Wendell & Wild

Länge:
106 Minuten (Blu-ray: 106 Minuten)
Altersempfehlung:
Ab 12 Jahren
FSK-Freigabe:
keine Angabe
Kinostart:
28.10.2022
Regie:
Henry Selick
Darsteller:
/
Genre:
Horror , Animation , Komödie
Land:
USA, 2022

Endlich wieder ein neuer Stop-Motion-Film von Henry Selick, der uns mit seinem wunderbaren, großartigen „Coraline‟ das Gruseln gelehrt hat! Puppentrick und Horror – geht das zusammen? Für Selick jedenfalls scheint es die perfekte Kombination zu sein. Und das merkt man auch „Wendel & Wild‟ an: Das Figurendesign ist eigenwillig, manche Wesen wirken manchmal geradezu zweidimensional und erinnern an Gemälde von Picasso, an Schönheitsideale passen sie sich ohnehin nicht an. Flüssig und makellos bewegen sich die per Hand animierten Figuren in einer in giftigen Farben erstrahlenden Miniaturwelt. Das alles bringt zum Staunen. Nur: Letztlich übertrumpft die Optik dann leider die Geschichte, die aber immerhin auch ziemlich eigenwillig ist.

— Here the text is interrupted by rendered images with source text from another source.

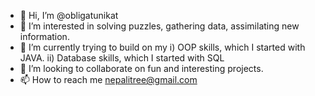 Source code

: - 👋 Hi, I’m @obligatunikat
- 👀 I’m interested in solving puzzles, gathering data, assimilating new information. 
- 🌱 I’m currently trying to build on my i) OOP skills, which I started with JAVA. ii) Database skills, which I started with SQL
- 💞️ I’m looking to collaborate on fun and interesting projects. 
- 📫 How to reach me nepalitree@gmail.com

Darum geht es in „Wendell & Wild“:


Kat ist 13 und hat ihre Eltern vor fünf Jahren bei einem dramatischen Autounfall verloren. Seither gibt sie sich die Schuld an deren Tod, weil sie den Vater am Steuer abgelenkt hatte. Kat ist schwermütig geworden und wirkt schon äußerlich ziemlich taff. Ihre Kleidung ist punkig-rotzig, sie hat mehrere Piercings über ihrem rechten Auge und aufgetürmte, grün gefärbte Haare. In das katholische Internat, in dem sie fortan leben soll, will sie jedenfalls nicht so recht passen. Dann passieren merkwürdige Dinge. Erst erscheint eine merkwürdige Narbe auf ihrem Handrücken, die ihre Verbindung in die Welt der Dämonen symbolisiert, kurz danach begegnen ihr in einem Traum die beiden kleinen Dämonen Wendell und Wild, die ihr ein Angebot machen, das sie nicht ausschlagen kann: Wenn Kat die Dämonen in die irdische Welt ruft, versprechen diese ihr, ihre Eltern wieder zum Leben zu erwecken. Kat lässt sich auf den Deal ein. Sie ahnt ja nicht, dass Wendell und Wild gar nicht über diese Macht verfügen. In Wirklichkeit wollen diese nur dem riesigen Oberdämon entkommen, auf dessen verkahlendem Kopf sie magische Haarcreme auftragen müssen, um tote Wurzeln wieder zu reanimieren, und träumen davon, einen Vergnügungspark für verlorene Seelen zu eröffnen.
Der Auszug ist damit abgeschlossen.